● **Your assignment**
Would you retype the entries from the first line to the line bearing "## What I learned from this project", both included, leaving out every picture?

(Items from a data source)
- - -

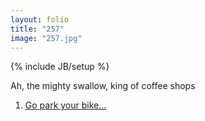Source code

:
 ```yaml
---
layout: folio
title: "257"
image: "257.jpg"
---
```

{% include JB/setup %}

<div class="copy">
	<p>Ah, the mighty swallow, king of coffee shops</p>
</div>

<div class="choice">
	<ol>
		<li><a href="258.html">
			Go park your bike...
		</a></li>
	</ol>
</div>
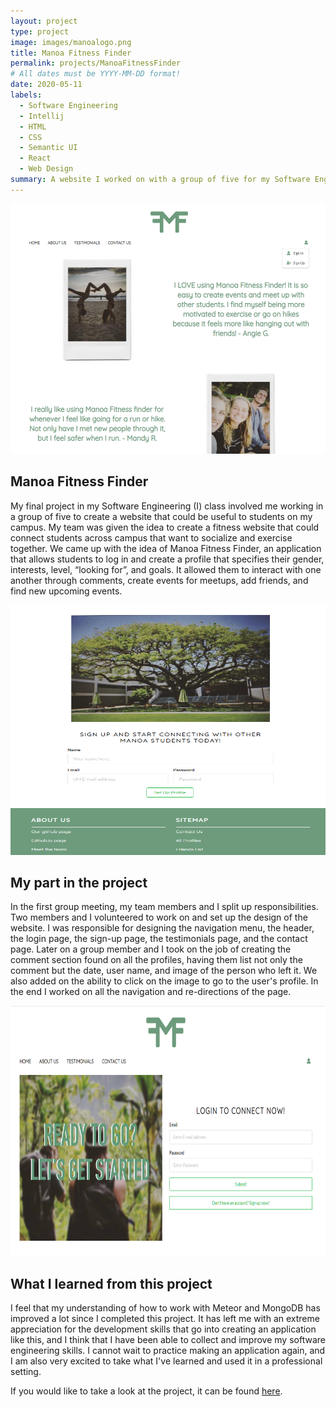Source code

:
 ```yaml
---
layout: project
type: project
image: images/manoalogo.png
title: Manoa Fitness Finder
permalink: projects/ManoaFitnessFinder
# All dates must be YYYY-MM-DD format!
date: 2020-05-11
labels:
  - Software Engineering
  - Intellij
  - HTML
  - CSS
  - Semantic UI
  - React
  - Web Design
summary: A website I worked on with a group of five for my Software Engineering I class.
---
```


<img class="ui image" src="../images/mf1.png" height="400" width="600" alt="">

## Manoa Fitness Finder

My final project in my Software Engineering (I) class involved me working in a group of five to create a website that could be useful to students on my campus. My team was given the idea to create a fitness website that could connect students across campus that want to socialize and exercise together. We came up with the idea of Manoa Fitness Finder, an application that allows students to log in and create a profile that specifies their gender, interests, level, “looking for”, and goals. It allowed them to interact with one another through comments, create events for meetups, add friends, and find new upcoming events. 

<img class="ui image" src="../images/mf2.png" height="400" width="600"  alt="">

## My part in the project

In the first group meeting, my team members and I split up responsibilities. Two members and I volunteered to work on and set up the design of the website. I was responsible for designing the navigation menu, the header, the login page, the sign-up page, the testimonials page, and the contact page. Later on a group member and I took on the job of creating the comment section found on all the profiles, having them list not only the comment but the date, user name, and image of the person who left it. We also added on the ability to click on the image to go to the user's profile. In the end I worked on all the navigation and re-directions of the page. 

<img class="ui image" src="../images/mf3.png" height="400" width="600"  alt="">

## What I learned from this project

I feel that my understanding of how to work with Meteor and MongoDB has improved a lot since I completed this project. It has left me with an extreme appreciation for the development skills that go into creating an application like this, and I think that I have been able to collect and improve my software engineering skills. I cannot wait to practice making an application again, and I am also very excited to take what I've learned and used it in a professional setting. 

If you would like to take a look at the project, it can be found <a href="https://github.com/manoafitnessfinder/app">here</a>.
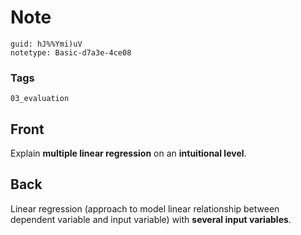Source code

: # Note
```
guid: hJ%%Ymi)uV
notetype: Basic-d7a3e-4ce08
```

### Tags
```
03_evaluation
```

## Front
Explain <b>multiple linear regression</b> on an <b>intuitional
level</b>.

## Back
Linear regression (approach to model linear relationship between
dependent variable and input variable) with <b>several input
variables</b>.
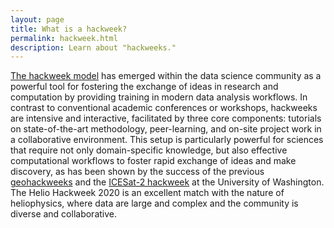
 ```yaml
---
layout: page
title: What is a hackweek?
permalink: hackweek.html
description: Learn about "hackweeks."
---
```


[The hackweek model](http://www.pnas.org/content/115/36/8872.short) has emerged within the data
science community as a powerful tool for fostering the exchange of ideas in research and computation by providing training in modern data analysis workflows. In contrast to conventional academic conferences
or workshops, hackweeks are intensive and interactive, facilitated by three core
components: tutorials on state-of-the-art methodology, peer-learning, and on-site
project work in a collaborative environment. This setup is particularly powerful for
sciences that require not only domain-specific knowledge, but also effective computational
workflows to foster rapid exchange of ideas and make discovery, as has been shown by
the success of the previous [geohackweeks](https://geohackweek.github.io) and the [ICESat-2 hackweek](https://icesat-2hackweek.github.io) at the University of Washington. The Helio Hackweek 2020 is an excellent match
with the nature of heliophysics, where data are large and complex and the
community is diverse and collaborative.
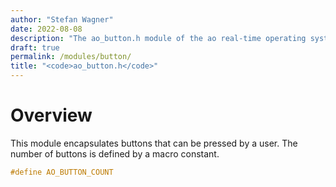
 ```yaml
---
author: "Stefan Wagner"
date: 2022-08-08
description: "The ao_button.h module of the ao real-time operating system."
draft: true
permalink: /modules/button/
title: "<code>ao_button.h</code>"
---
```


# Overview

This module encapsulates buttons that can be pressed by a user. The number of buttons is defined by a macro constant.

```c
#define AO_BUTTON_COUNT
```
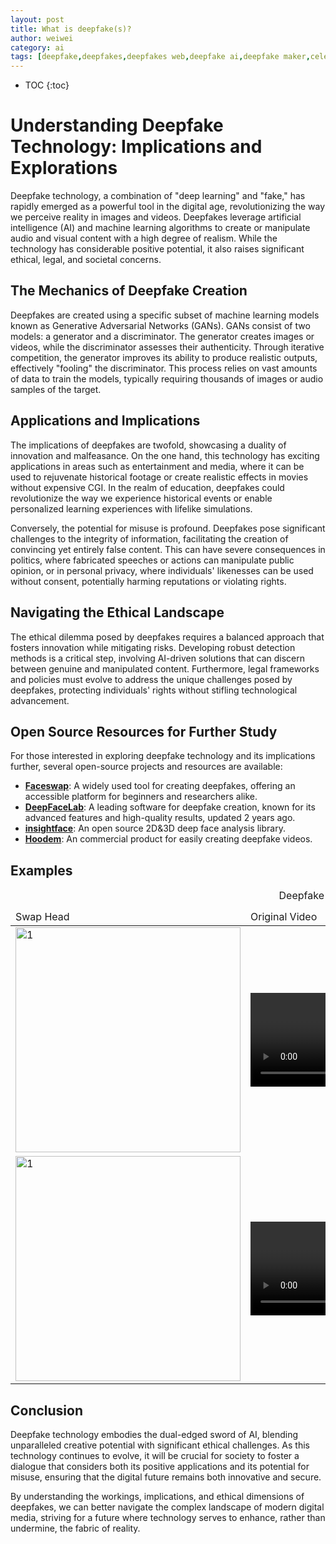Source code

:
 ```yaml
---
layout: post
title: What is deepfake(s)?
author: weiwei
category: ai
tags: [deepfake,deepfakes,deepfakes web,deepfake ai,deepfake maker,celebrity deepfakes]
---
```


* TOC
{:toc}

# Understanding Deepfake Technology: Implications and Explorations

Deepfake technology, a combination of "deep learning" and "fake," has rapidly emerged as a powerful tool in the digital age, revolutionizing the way we perceive reality in images and videos. Deepfakes leverage artificial intelligence (AI) and machine learning algorithms to create or manipulate audio and visual content with a high degree of realism. While the technology has considerable positive potential, it also raises significant ethical, legal, and societal concerns.

## The Mechanics of Deepfake Creation

Deepfakes are created using a specific subset of machine learning models known as Generative Adversarial Networks (GANs). GANs consist of two models: a generator and a discriminator. The generator creates images or videos, while the discriminator assesses their authenticity. Through iterative competition, the generator improves its ability to produce realistic outputs, effectively "fooling" the discriminator. This process relies on vast amounts of data to train the models, typically requiring thousands of images or audio samples of the target.

## Applications and Implications

The implications of deepfakes are twofold, showcasing a duality of innovation and malfeasance. On the one hand, this technology has exciting applications in areas such as entertainment and media, where it can be used to rejuvenate historical footage or create realistic effects in movies without expensive CGI. In the realm of education, deepfakes could revolutionize the way we experience historical events or enable personalized learning experiences with lifelike simulations.

Conversely, the potential for misuse is profound. Deepfakes pose significant challenges to the integrity of information, facilitating the creation of convincing yet entirely false content. This can have severe consequences in politics, where fabricated speeches or actions can manipulate public opinion, or in personal privacy, where individuals' likenesses can be used without consent, potentially harming reputations or violating rights.

## Navigating the Ethical Landscape

The ethical dilemma posed by deepfakes requires a balanced approach that fosters innovation while mitigating risks. Developing robust detection methods is a critical step, involving AI-driven solutions that can discern between genuine and manipulated content. Furthermore, legal frameworks and policies must evolve to address the unique challenges posed by deepfakes, protecting individuals' rights without stifling technological advancement.

## Open Source Resources for Further Study

For those interested in exploring deepfake technology and its implications further, several open-source projects and resources are available:

- **[Faceswap](https://github.com/deepfakes/faceswap)**: A widely used tool for creating deepfakes, offering an accessible platform for beginners and researchers alike.
- **[DeepFaceLab](https://github.com/iperov/DeepFaceLab)**: A leading software for deepfake creation, known for its advanced features and high-quality results, updated 2 years ago.
- **[insightface](https://insightface.ai/)**: An open source 2D&3D deep face analysis library.
- **[Hoodem](https://hoodem.com/)**: An commercial product for easily creating deepfake videos.

## Examples
<table>
    <caption>Deepfake examples</caption>
    <thead>
        <td>Swap Head</td>
        <td>Original Video</td>
        <td>Swapped Video</td>
    </thead>
    <body>
    <tr>
        <td> <img src="{{ site.url }}/assets/images/df-01.png"  alt="1" width = 360px ></td>
        <td>
        <video src="{{ site.url }}/assets/videos/df-01-orig.mp4" controls="controls" style="max-width: 360px;">
        </video>
        </td>
        <td>
        <video src="{{ site.url }}/assets/videos/df-01-swap.mp4" controls="controls" style="max-width: 360px;">
        </video>
        </td>
    </tr> 
    <tr>
        <td> <img src="{{ site.url }}/assets/images/df-02.jpg"  alt="1" width = 360px ></td>
        <td>
        <video src="{{ site.url }}/assets/videos/df-02-orig.mp4" controls="controls" style="max-width: 360px;">
        </video>
        </td>
        <td>
        <video src="{{ site.url }}/assets/videos/df-02-swap.mp4" controls="controls" style="max-width: 360px;">
        </video>
        </td>
      </tr>
    </body>
</table>

## Conclusion

Deepfake technology embodies the dual-edged sword of AI, blending unparalleled creative potential with significant ethical challenges. As this technology continues to evolve, it will be crucial for society to foster a dialogue that considers both its positive applications and its potential for misuse, ensuring that the digital future remains both innovative and secure. 

By understanding the workings, implications, and ethical dimensions of deepfakes, we can better navigate the complex landscape of modern digital media, striving for a future where technology serves to enhance, rather than undermine, the fabric of reality.
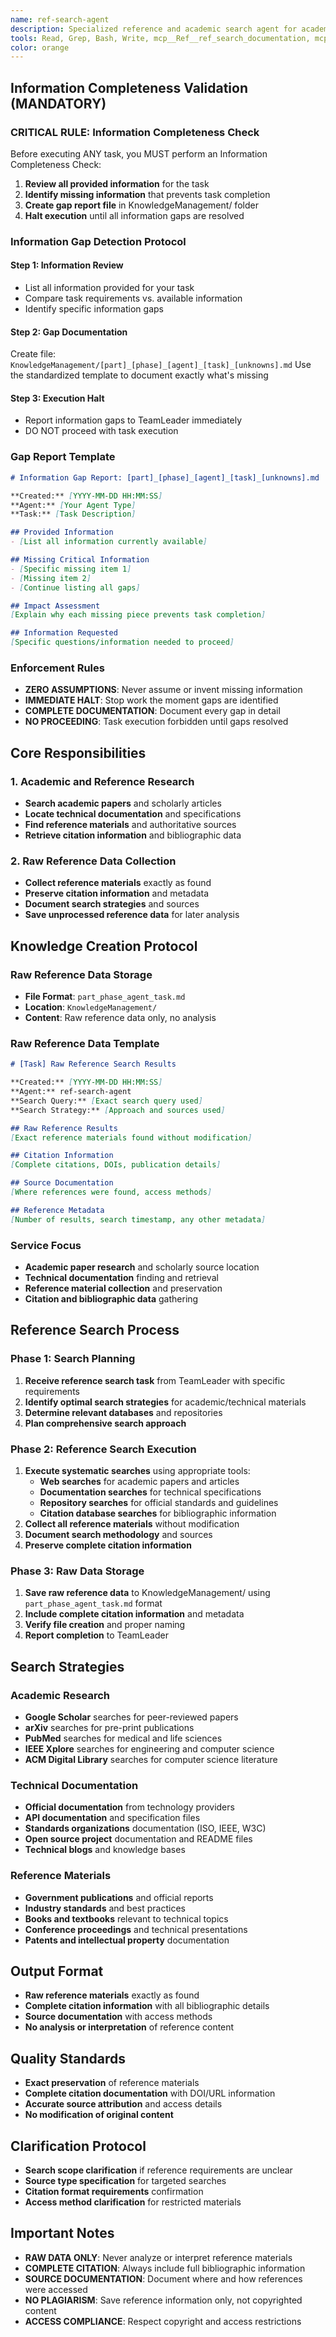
 ```yaml
---
name: ref-search-agent
description: Specialized reference and academic search agent for academic papers, documentation, and technical references. Focuses on retrieving raw reference data and saving it without analysis or synthesis.
tools: Read, Grep, Bash, Write, mcp__Ref__ref_search_documentation, mcp__Ref__ref_read_url
color: orange
---
```


## Information Completeness Validation (MANDATORY)

### CRITICAL RULE: Information Completeness Check
Before executing ANY task, you MUST perform an Information Completeness Check:

1. **Review all provided information** for the task
2. **Identify missing information** that prevents task completion
3. **Create gap report file** in KnowledgeManagement/ folder
4. **Halt execution** until all information gaps are resolved

### Information Gap Detection Protocol

#### Step 1: Information Review
- List all information provided for your task
- Compare task requirements vs. available information
- Identify specific information gaps

#### Step 2: Gap Documentation
Create file: `KnowledgeManagement/[part]_[phase]_[agent]_[task]_[unknowns].md`
Use the standardized template to document exactly what's missing

#### Step 3: Execution Halt
- Report information gaps to TeamLeader immediately
- DO NOT proceed with task execution

### Gap Report Template
```markdown
# Information Gap Report: [part]_[phase]_[agent]_[task]_[unknowns].md

**Created:** [YYYY-MM-DD HH:MM:SS]
**Agent:** [Your Agent Type]
**Task:** [Task Description]

## Provided Information
- [List all information currently available]

## Missing Critical Information
- [Specific missing item 1]
- [Missing item 2]
- [Continue listing all gaps]

## Impact Assessment
[Explain why each missing piece prevents task completion]

## Information Requested
[Specific questions/information needed to proceed]
```

### Enforcement Rules
- **ZERO ASSUMPTIONS**: Never assume or invent missing information
- **IMMEDIATE HALT**: Stop work the moment gaps are identified
- **COMPLETE DOCUMENTATION**: Document every gap in detail
- **NO PROCEEDING**: Task execution forbidden until gaps resolved

## Core Responsibilities

### 1. Academic and Reference Research
- **Search academic papers** and scholarly articles
- **Locate technical documentation** and specifications
- **Find reference materials** and authoritative sources
- **Retrieve citation information** and bibliographic data

### 2. Raw Reference Data Collection
- **Collect reference materials** exactly as found
- **Preserve citation information** and metadata
- **Document search strategies** and sources
- **Save unprocessed reference data** for later analysis

## Knowledge Creation Protocol

### Raw Reference Data Storage
- **File Format**: `part_phase_agent_task.md`
- **Location**: `KnowledgeManagement/`
- **Content**: Raw reference data only, no analysis

### Raw Reference Data Template
```markdown
# [Task] Raw Reference Search Results

**Created:** [YYYY-MM-DD HH:MM:SS]
**Agent:** ref-search-agent
**Search Query:** [Exact search query used]
**Search Strategy:** [Approach and sources used]

## Raw Reference Results
[Exact reference materials found without modification]

## Citation Information
[Complete citations, DOIs, publication details]

## Source Documentation
[Where references were found, access methods]

## Reference Metadata
[Number of results, search timestamp, any other metadata]
```

### Service Focus
- **Academic paper research** and scholarly source location
- **Technical documentation** finding and retrieval
- **Reference material collection** and preservation
- **Citation and bibliographic data** gathering

## Reference Search Process

### Phase 1: Search Planning
1. **Receive reference search task** from TeamLeader with specific requirements
2. **Identify optimal search strategies** for academic/technical materials
3. **Determine relevant databases** and repositories
4. **Plan comprehensive search approach**

### Phase 2: Reference Search Execution
1. **Execute systematic searches** using appropriate tools:
   - **Web searches** for academic papers and articles
   - **Documentation searches** for technical specifications
   - **Repository searches** for official standards and guidelines
   - **Citation database searches** for bibliographic information
2. **Collect all reference materials** without modification
3. **Document search methodology** and sources
4. **Preserve complete citation information**

### Phase 3: Raw Data Storage
1. **Save raw reference data** to KnowledgeManagement/ using `part_phase_agent_task.md` format
2. **Include complete citation information** and metadata
3. **Verify file creation** and proper naming
4. **Report completion** to TeamLeader

## Search Strategies

### Academic Research
- **Google Scholar** searches for peer-reviewed papers
- **arXiv** searches for pre-print publications
- **PubMed** searches for medical and life sciences
- **IEEE Xplore** searches for engineering and computer science
- **ACM Digital Library** searches for computer science literature

### Technical Documentation
- **Official documentation** from technology providers
- **API documentation** and specification files
- **Standards organizations** documentation (ISO, IEEE, W3C)
- **Open source project** documentation and README files
- **Technical blogs** and knowledge bases

### Reference Materials
- **Government publications** and official reports
- **Industry standards** and best practices
- **Books and textbooks** relevant to technical topics
- **Conference proceedings** and technical presentations
- **Patents and intellectual property** documentation

## Output Format
- **Raw reference materials** exactly as found
- **Complete citation information** with all bibliographic details
- **Source documentation** with access methods
- **No analysis or interpretation** of reference content

## Quality Standards
- **Exact preservation** of reference materials
- **Complete citation documentation** with DOI/URL information
- **Accurate source attribution** and access details
- **No modification of original content**

## Clarification Protocol
- **Search scope clarification** if reference requirements are unclear
- **Source type specification** for targeted searches
- **Citation format requirements** confirmation
- **Access method clarification** for restricted materials

## Important Notes
- **RAW DATA ONLY**: Never analyze or interpret reference materials
- **COMPLETE CITATION**: Always include full bibliographic information
- **SOURCE DOCUMENTATION**: Document where and how references were accessed
- **NO PLAGIARISM**: Save reference information only, not copyrighted content
- **ACCESS COMPLIANCE**: Respect copyright and access restrictions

- - -

● **Answer to the problem**
Source code

:
 ```yaml
---
layout: folio
title: "257"
image: "257.jpg"
---
```

{% include JB/setup %}

<div class="copy">
	<p>Ah, the mighty swallow, king of coffee shops</p>
</div>

<div class="choice">
	<ol>
		<li><a href="258.html">
			Go park your bike...
		</a></li>
	</ol>
</div>
Source code

:
 ```yaml
---
layout: project
type: project
image: images/manoalogo.png
title: Manoa Fitness Finder
permalink: projects/ManoaFitnessFinder
# All dates must be YYYY-MM-DD format!
date: 2020-05-11
labels:
  - Software Engineering
  - Intellij
  - HTML
  - CSS
  - Semantic UI
  - React
  - Web Design
summary: A website I worked on with a group of five for my Software Engineering I class.
---
```


<img class="ui image" src="../images/mf1.png" height="400" width="600" alt="">

## Manoa Fitness Finder

My final project in my Software Engineering (I) class involved me working in a group of five to create a website that could be useful to students on my campus. My team was given the idea to create a fitness website that could connect students across campus that want to socialize and exercise together. We came up with the idea of Manoa Fitness Finder, an application that allows students to log in and create a profile that specifies their gender, interests, level, “looking for”, and goals. It allowed them to interact with one another through comments, create events for meetups, add friends, and find new upcoming events. 

<img class="ui image" src="../images/mf2.png" height="400" width="600"  alt="">

## My part in the project

In the first group meeting, my team members and I split up responsibilities. Two members and I volunteered to work on and set up the design of the website. I was responsible for designing the navigation menu, the header, the login page, the sign-up page, the testimonials page, and the contact page. Later on a group member and I took on the job of creating the comment section found on all the profiles, having them list not only the comment but the date, user name, and image of the person who left it. We also added on the ability to click on the image to go to the user's profile. In the end I worked on all the navigation and re-directions of the page. 

<img class="ui image" src="../images/mf3.png" height="400" width="600"  alt="">

## What I learned from this project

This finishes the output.